The crusade isn't just about going wireless after all,
Starbucks has done that much. The coffee colossus offers wi-fi at more than 2,600 locations through a deal with the
cell company T-Mobile. But at Starbucks, you have to pay
$29.99 a month to surf. At Personal Telco hotspots, you
don't.
And, sure, that's good for business at Personal Telco
locations. But the group has loftier goals in mind. Its real
preoccupation is information, and setting it free.
"The idea of building a community-run network, and being
able to say to the telecom companies, 'Ha! See! We don't
need you!,' seemed like an incredibly fun goal," says Adam
Shand, the New Zealander who started Personal Telco in
November 2000, while he was working for a doomed Beaverton
dot-com. "It seemed totally feasible that anyone who wanted
to be online could be."
For Ballard, getting people online isn't just a hobby. To
him, it's a social crusade.
On a recent afternoon, at the wheel of his Honda Accord,
air conditioning at full blast, Ballard is dressed up like
England's tech-geek Johnny Cash: black shoes, black Levi's,
black belt and black dress shirt to match the black specs
and black hair. It's 81 degrees outside. Heat shimmers from
Martin Luther King Jr. Boulevard's northbound asphtitle.

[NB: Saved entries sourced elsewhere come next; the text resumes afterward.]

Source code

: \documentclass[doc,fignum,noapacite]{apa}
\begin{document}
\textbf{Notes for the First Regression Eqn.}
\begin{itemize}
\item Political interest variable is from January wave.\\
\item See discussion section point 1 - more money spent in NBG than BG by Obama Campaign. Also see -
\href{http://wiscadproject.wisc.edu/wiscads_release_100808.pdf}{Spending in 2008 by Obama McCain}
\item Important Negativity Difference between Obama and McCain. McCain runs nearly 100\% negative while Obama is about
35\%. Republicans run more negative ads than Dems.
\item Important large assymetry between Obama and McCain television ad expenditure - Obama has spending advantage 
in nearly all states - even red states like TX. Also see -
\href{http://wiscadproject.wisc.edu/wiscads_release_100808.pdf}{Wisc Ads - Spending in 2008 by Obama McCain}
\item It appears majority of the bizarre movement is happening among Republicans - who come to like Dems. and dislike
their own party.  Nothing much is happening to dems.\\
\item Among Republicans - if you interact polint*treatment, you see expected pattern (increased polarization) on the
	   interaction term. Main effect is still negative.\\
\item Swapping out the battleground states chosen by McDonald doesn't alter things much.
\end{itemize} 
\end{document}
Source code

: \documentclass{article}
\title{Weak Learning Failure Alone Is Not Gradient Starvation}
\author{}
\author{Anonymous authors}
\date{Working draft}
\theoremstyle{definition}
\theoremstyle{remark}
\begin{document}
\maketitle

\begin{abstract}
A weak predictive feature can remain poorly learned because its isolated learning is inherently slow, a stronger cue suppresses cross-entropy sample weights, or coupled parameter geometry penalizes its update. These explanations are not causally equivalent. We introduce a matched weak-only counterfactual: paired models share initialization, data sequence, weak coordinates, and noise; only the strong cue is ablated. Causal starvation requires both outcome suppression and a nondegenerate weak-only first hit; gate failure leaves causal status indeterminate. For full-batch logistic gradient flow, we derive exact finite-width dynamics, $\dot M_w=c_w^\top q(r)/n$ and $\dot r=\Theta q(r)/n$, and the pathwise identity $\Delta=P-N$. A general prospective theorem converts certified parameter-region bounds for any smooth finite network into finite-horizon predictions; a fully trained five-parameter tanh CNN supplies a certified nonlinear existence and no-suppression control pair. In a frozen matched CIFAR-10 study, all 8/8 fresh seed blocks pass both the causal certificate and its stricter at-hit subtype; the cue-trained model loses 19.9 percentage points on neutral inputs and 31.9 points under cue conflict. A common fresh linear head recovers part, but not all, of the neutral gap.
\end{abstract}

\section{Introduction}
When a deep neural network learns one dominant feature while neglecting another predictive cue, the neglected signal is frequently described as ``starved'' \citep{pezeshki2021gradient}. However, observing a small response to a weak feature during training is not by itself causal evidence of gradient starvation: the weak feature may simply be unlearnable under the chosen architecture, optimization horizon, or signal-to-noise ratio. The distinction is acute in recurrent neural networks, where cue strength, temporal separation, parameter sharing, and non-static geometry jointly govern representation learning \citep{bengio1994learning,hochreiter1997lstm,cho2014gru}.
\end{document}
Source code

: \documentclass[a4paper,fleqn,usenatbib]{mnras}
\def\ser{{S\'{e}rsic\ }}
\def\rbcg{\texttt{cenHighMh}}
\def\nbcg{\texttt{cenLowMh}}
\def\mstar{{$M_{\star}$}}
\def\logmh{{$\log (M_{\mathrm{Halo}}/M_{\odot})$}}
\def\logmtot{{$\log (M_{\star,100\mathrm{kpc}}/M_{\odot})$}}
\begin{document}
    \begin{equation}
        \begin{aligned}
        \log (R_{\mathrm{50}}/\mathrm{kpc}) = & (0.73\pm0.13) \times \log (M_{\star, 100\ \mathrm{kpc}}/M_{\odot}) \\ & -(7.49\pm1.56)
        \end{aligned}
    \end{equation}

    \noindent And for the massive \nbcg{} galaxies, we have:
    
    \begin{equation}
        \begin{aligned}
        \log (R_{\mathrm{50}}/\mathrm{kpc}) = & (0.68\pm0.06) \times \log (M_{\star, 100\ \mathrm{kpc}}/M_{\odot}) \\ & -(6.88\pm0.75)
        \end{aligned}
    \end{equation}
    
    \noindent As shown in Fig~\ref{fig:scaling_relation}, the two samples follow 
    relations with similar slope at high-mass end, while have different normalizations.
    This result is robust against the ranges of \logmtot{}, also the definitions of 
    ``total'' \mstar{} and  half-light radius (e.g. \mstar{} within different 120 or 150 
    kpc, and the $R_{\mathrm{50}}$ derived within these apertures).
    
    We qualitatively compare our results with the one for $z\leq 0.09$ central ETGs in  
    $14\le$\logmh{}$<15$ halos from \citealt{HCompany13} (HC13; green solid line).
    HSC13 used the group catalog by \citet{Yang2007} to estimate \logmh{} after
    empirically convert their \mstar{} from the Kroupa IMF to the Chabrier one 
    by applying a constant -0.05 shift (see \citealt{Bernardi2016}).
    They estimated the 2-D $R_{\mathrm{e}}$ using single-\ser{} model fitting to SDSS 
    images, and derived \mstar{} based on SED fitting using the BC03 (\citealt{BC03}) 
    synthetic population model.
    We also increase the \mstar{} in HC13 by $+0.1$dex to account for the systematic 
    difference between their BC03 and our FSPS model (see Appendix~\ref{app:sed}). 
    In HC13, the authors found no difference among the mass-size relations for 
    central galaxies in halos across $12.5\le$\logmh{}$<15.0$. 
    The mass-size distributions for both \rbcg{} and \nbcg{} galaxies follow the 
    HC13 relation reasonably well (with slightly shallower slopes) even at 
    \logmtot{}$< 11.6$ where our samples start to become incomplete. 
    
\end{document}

To Ballard, this is the Portland 'hood most affected by
the so-called "digital divide". The hard truth that rich
people have technology and poor people, often, don't.
"Broadband penetration is just pitiful around here,"
Ballard says as he hangs a left on Lombard. "Let's say I'm a
teacher. OK, class, tomorrow we're learning about a dead
white Englishman named William Shakespeare. Go home and
Google him tonight. Maybe I can do that at Catlin Gabel, all
the kids have laptops. In North Portland, a lot of kids may
have seen a laptop at Best Buy.
"Look, knowledge is power," he says. "It's a cliché, but
it also happens to be true. Google is the key to the secrets
of the universe, right? For a lot of people, it's just a
given. You have water, electricity and broadband, of
course. For a lot of people, life isn't really like that.
You can buy a lot of food for $52 a month. You can't eat the
Internet. There you have it, less knowledge, less power."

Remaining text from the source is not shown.